Vahap COŞKUN
20. yüzyıl Kürtler için hayırla yâd edilecek bir tarih olmadı. Çünkü I. Dünya Savaşı’nın ertesinde kurulan ve devam ettirilen uluslararası nizam, Kürtlere hep felaket getirdi. Nizamın kurucuları Ortadoğu’yu şekillendirirken ince hesaplar yaptılar, yeni devletler yarattılar ve cetvellerle sınırlar çizdiler. Kürdistan’ı dörde böldüler ve Kürtleri dört ayrı rejime tabi kıldılar. Kürdistan’ın bölünmesinin Kürtler açısından –başlıca- iki sonucu oldu:
İlk olarak, bir bütün halinde Kürt sosyolojisi alt-üst oldu. Sun’i sınırlar belirlendi, topraklarının içinden tel örgüler geçti.
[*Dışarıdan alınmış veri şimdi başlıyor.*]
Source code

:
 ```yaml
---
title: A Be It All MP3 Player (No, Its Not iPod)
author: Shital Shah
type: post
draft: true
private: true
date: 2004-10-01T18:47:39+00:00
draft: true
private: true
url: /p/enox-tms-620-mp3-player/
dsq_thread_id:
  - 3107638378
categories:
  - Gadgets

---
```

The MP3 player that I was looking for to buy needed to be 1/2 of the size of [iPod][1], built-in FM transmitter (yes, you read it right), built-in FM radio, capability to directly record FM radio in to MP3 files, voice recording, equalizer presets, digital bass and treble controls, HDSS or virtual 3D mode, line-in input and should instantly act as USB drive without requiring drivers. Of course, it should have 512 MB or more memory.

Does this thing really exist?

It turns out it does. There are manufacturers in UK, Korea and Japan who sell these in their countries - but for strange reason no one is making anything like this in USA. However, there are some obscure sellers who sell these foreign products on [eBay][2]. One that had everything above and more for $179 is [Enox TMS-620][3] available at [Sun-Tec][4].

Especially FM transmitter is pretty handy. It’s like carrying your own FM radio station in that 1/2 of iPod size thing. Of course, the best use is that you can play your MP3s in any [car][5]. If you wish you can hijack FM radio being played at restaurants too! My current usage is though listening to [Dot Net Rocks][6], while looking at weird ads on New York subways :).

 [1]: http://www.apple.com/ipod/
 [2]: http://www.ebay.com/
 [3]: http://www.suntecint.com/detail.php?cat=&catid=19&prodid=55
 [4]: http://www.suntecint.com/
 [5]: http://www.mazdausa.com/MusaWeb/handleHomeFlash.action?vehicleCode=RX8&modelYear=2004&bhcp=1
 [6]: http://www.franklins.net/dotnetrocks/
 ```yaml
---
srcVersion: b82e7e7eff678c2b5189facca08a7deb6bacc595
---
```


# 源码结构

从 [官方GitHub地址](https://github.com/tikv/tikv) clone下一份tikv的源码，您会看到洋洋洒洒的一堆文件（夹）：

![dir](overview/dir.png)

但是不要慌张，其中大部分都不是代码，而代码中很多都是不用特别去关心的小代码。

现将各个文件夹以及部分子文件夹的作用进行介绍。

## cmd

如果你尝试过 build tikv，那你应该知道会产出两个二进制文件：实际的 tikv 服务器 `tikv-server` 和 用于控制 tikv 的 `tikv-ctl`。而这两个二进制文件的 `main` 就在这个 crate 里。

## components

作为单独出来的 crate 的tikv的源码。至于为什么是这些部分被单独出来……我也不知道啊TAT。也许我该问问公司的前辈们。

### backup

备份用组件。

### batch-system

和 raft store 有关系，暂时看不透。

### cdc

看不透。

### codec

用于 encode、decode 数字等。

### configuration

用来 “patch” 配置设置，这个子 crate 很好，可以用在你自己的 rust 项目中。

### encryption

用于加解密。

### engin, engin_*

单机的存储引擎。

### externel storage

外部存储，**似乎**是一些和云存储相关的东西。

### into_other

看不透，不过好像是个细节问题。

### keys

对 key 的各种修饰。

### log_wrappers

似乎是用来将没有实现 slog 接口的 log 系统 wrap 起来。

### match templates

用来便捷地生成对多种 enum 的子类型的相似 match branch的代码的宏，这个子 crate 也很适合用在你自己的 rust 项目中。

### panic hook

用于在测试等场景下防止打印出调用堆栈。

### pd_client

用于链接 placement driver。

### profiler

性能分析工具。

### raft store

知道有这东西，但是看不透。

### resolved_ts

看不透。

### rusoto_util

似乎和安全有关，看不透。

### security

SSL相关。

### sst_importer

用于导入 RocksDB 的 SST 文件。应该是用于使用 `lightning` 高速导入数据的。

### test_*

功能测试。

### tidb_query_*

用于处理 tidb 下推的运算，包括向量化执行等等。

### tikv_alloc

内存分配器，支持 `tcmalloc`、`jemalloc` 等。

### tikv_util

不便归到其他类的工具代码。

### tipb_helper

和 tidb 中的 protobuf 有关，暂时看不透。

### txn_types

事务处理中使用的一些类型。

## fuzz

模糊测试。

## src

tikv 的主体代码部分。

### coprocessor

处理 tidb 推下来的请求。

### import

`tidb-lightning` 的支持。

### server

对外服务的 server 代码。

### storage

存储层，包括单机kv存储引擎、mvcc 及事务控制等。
Aşiretler parçalandı; aşiretlerin sınırın bir tarafında, bir kısmı ise sınırın diğer tarafında kaldı. Kürtler farklı ülkelerin vatandaşları oldular, birbirlerine yabancı oldular konumuna düştüler. Farklı dilleri konuşmak zorunda kaldılar.
Bu parçalanmışlık hali Kürtlerin bütünlemesini imkânsız kıldı. Kürtler arasında birbirinden haberdar olma, birbirinin sorunuyla dertlenme, birlikte hareket edebilme fikriyatı güçlenmedi. Bir “Kürdistan” tasavvuru hep vardı ama bu tasavvuru gerçek kılmaya dönük bir siyasi bütünleşme yaşanmadı. Uluslaşma treni kaçırıldı. Dört ülkeye dağılmış Kürtler arasındaki bağlar zayıf kaldı.
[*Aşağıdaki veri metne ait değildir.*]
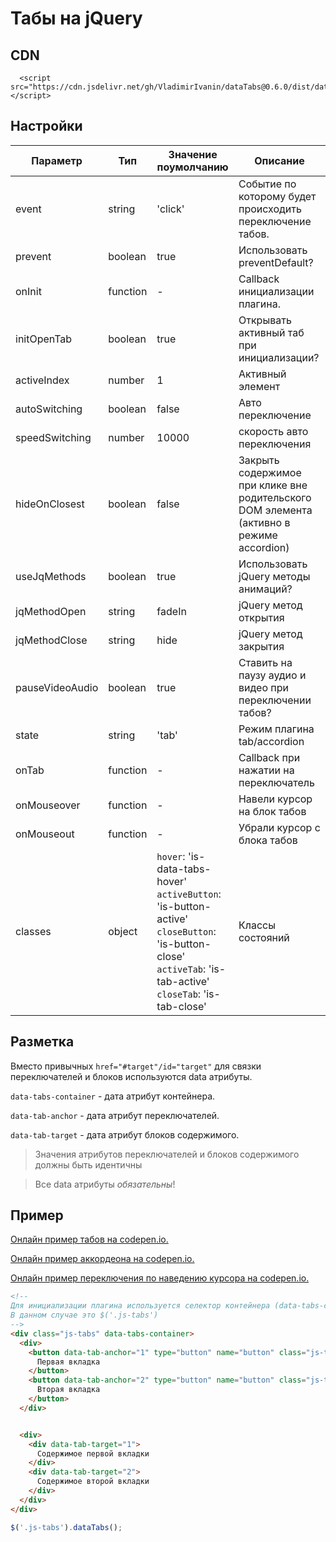 # Табы на jQuery

## CDN

```
  <script src="https://cdn.jsdelivr.net/gh/VladimirIvanin/dataTabs@0.6.0/dist/dataTabs.js"></script>
```

## Настройки

| Параметр        | Тип      | Значение поумолчанию                                                                                                                                | Описание                                                                                 |
|-----------------|----------|-----------------------------------------------------------------------------------------------------------------------------------------------------|------------------------------------------------------------------------------------------|
| event           | string   | 'click'                                                                                                                                             | Событие по которому будет происходить переключение табов.                                |
| prevent         | boolean  | true                                                                                                                                                | Использовать preventDefault?                                                             |
| onInit           | function   |  -                                                                                                                                             | Callback инициализации плагина.                                |
| initOpenTab     | boolean  | true                                                                                                                                                | Открывать активный таб при инициализации?                                                |
| activeIndex          | number   | 1                                                                                                                                                   | Активный элемент                                                                         |
| autoSwitching   | boolean  | false                                                                                                                                               | Авто переключение                                                                        |
| speedSwitching  | number   | 10000                                                                                                                                               | скорость авто переключения                                                               |
| hideOnClosest   | boolean  | false                                                                                                                                                | Закрыть содержимое при клике вне родительского DOM элемента (активно в режиме accordion) |
| useJqMethods    | boolean  | true                                                                                                                                                | Использовать jQuery методы анимаций?                                                     |
| jqMethodOpen    | string   | fadeIn                                                                                                                                              | jQuery метод открытия                                                                    |
| jqMethodClose   | string   | hide                                                                                                                                                | jQuery метод закрытия                                                                    |
| pauseVideoAudio | boolean  | true                                                                                                                                                | Cтавить на паузу аудио и видео при переключении табов?                                   |
| state           | string   | 'tab'                                                                                                                                               | Режим плагина tab/accordion                                                              |
| onTab           | function | -                                                                                                                                                   | Callback при нажатии на переключатель                                                    |
| onMouseover     | function | -                                                                                                                                                   | Навели курсор на блок табов                                                              |
| onMouseout      | function | -                                                                                                                                                   | Убрали курсор с блока табов                                                              |
| classes         | object   | `hover`: 'is-data-tabs-hover'<br/>`activeButton`: 'is-button-active'<br/>`closeButton`: 'is-button-close'<br/>`activeTab`: 'is-tab-active'<br/>`closeTab`: 'is-tab-close' | Классы состояний                                                                                         |


## Разметка

Вместо привычных `href="#target"/id="target"` для связки переключателей и блоков иcпользуются data атрибуты.

`data-tabs-container` - дата атрибут контейнера.

`data-tab-anchor` - дата атрибут переключателей.

`data-tab-target` - дата атрибут блоков содержимого.

> Значения атрибутов переключателей и блоков содержимого должны быть идентичны

> Все data атрибуты *обязательны*!

## Пример

[Онлайн пример табов на codepen.io.](https://codepen.io/brainmurder/pen/jwPoRZ)

[Онлайн пример аккордеона на codepen.io.](https://codepen.io/brainmurder/pen/jwPoMB)

[Онлайн пример переключения по наведению курсора на codepen.io.](https://codepen.io/brainmurder/pen/RgWbxw)

```html
<!--
Для инициализации плагина используется селектор контейнера (data-tabs-container).
В данном случае это $('.js-tabs')
-->
<div class="js-tabs" data-tabs-container>
  <div>
    <button data-tab-anchor="1" type="button" name="button" class="js-tabs-item">
      Первая вкладка
    </button>
    <button data-tab-anchor="2" type="button" name="button" class="js-tabs-item">
      Вторая вкладка
    </button>
  </div>


  <div>
    <div data-tab-target="1">
      Содержимое первой вкладки
    </div>
    <div data-tab-target="2">
      Содержимое второй вкладки
    </div>
  </div>
</div>
```

```js
$('.js-tabs').dataTabs();
```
İkincisi, Kürtler hak ve özgürlüklerinden mahrum edildiler. Tabi olmak zorunda bırakıldıkları devletlerin politikaları hep aynı olmadı elbette. Ama her devlet değişen dozlarda baskı politikası uyguladı Kürtler üzerinde. Bazılarının çok sert, bazılarının nispeten daha yumuşaktı. Türkiye varlıklarını hepten inkâr etti. Suriye vatandaştan saymadı. Irak kimyasal katliamlara başvurdu. İran, liderlerini Avrupa’nın göbeğinde katletti. Dört ülke de gerekli duyduğu anlarda Kürtleri tedip, tenkil ve imha etmekten kaçınmadı.
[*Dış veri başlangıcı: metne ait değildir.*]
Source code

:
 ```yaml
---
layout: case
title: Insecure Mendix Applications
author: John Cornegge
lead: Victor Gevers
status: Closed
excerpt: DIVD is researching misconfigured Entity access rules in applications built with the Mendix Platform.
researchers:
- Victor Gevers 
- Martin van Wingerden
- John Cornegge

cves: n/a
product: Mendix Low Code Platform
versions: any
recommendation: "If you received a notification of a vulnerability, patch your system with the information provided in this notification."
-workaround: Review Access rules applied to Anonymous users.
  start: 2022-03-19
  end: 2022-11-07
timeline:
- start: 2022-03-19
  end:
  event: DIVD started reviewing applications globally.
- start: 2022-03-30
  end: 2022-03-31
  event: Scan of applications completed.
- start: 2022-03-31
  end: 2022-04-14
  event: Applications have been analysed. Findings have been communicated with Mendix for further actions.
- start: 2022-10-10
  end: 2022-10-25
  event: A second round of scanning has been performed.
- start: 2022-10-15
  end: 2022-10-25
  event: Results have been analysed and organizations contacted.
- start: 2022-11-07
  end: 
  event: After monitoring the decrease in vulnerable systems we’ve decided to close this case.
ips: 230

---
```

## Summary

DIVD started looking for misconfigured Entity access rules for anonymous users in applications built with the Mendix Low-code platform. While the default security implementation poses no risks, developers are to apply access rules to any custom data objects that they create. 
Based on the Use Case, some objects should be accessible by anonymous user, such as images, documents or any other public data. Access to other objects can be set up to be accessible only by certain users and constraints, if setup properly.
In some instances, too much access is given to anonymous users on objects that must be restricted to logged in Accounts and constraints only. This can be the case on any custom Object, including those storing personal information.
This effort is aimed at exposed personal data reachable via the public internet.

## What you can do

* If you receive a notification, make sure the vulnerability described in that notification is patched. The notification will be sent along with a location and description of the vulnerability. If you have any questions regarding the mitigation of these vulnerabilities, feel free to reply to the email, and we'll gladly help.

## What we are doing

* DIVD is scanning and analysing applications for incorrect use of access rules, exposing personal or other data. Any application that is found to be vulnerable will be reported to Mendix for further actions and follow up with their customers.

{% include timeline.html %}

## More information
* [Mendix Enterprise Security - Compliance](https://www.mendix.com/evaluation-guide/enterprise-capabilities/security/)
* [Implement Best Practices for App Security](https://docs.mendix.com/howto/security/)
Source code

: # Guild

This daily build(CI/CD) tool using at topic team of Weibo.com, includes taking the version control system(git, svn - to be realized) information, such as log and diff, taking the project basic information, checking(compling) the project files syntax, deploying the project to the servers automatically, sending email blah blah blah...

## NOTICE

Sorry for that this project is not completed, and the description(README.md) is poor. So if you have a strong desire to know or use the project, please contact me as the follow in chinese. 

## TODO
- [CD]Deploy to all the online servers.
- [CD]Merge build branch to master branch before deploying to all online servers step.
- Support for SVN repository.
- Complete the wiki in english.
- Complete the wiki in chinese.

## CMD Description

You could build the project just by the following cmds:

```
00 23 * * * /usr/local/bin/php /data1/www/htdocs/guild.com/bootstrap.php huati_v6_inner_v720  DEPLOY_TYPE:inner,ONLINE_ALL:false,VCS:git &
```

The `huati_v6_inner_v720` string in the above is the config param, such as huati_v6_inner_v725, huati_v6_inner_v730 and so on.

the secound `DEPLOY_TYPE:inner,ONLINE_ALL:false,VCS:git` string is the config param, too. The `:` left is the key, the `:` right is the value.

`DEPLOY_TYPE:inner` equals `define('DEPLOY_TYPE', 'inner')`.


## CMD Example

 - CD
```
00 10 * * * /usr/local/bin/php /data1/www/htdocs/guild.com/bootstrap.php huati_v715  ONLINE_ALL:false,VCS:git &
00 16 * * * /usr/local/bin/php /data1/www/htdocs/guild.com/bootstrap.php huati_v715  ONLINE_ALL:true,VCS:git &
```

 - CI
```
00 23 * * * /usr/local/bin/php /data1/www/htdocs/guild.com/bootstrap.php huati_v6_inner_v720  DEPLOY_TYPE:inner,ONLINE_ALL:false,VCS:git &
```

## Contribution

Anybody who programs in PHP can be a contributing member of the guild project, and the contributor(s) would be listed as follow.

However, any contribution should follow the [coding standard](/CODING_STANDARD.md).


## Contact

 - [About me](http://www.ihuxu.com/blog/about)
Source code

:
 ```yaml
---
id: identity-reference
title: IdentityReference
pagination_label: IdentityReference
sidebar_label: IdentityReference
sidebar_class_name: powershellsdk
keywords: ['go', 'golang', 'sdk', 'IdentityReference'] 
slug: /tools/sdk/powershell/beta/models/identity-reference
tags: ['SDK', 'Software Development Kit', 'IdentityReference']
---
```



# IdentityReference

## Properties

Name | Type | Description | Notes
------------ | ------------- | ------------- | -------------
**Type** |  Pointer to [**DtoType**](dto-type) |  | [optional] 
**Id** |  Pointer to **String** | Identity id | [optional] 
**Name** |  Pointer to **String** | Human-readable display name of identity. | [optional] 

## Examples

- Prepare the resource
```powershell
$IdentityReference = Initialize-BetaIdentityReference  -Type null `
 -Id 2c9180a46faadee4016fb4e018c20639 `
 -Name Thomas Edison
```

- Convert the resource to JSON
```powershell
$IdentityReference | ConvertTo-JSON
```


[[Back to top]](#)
Kürtlerin maruz kaldıkları adaletsizlik ve zulüm, neticede Kürtlerin bu dört ülkede hep en etkili muhalefet odağı olmalarına yol açtı. Kürtler kendilerine baskı yapan devletlere karşı bir nevi ölüm-kalım mücadelesi içine girdiler. Bazen siyasete, bazen de silaha ağırlık verdiler ve varlıklarını bugünlere taşıdılar.
Statükonun değişimi
İki yıl sonra, Kürtlerin meşum kaderinin başlangıcının ima eden Sykes-Picot Antlaşması’nın üzerinde bir asır geçmiş olacak. Anlaşmadan mülhem kurulan düzen -ana hatlarıyla varlığını devam ettirse de- ciddi sıkıntılar yaşıyor. Ortadoğu bir yangın yeri ve orada inşa edilen statükonun değişmesini ihtimal dâhiline sokan güçlü emareler var. Kürdistan’ın ve Kürtlerin bu değişimden etkilenmemesi düşünülemez.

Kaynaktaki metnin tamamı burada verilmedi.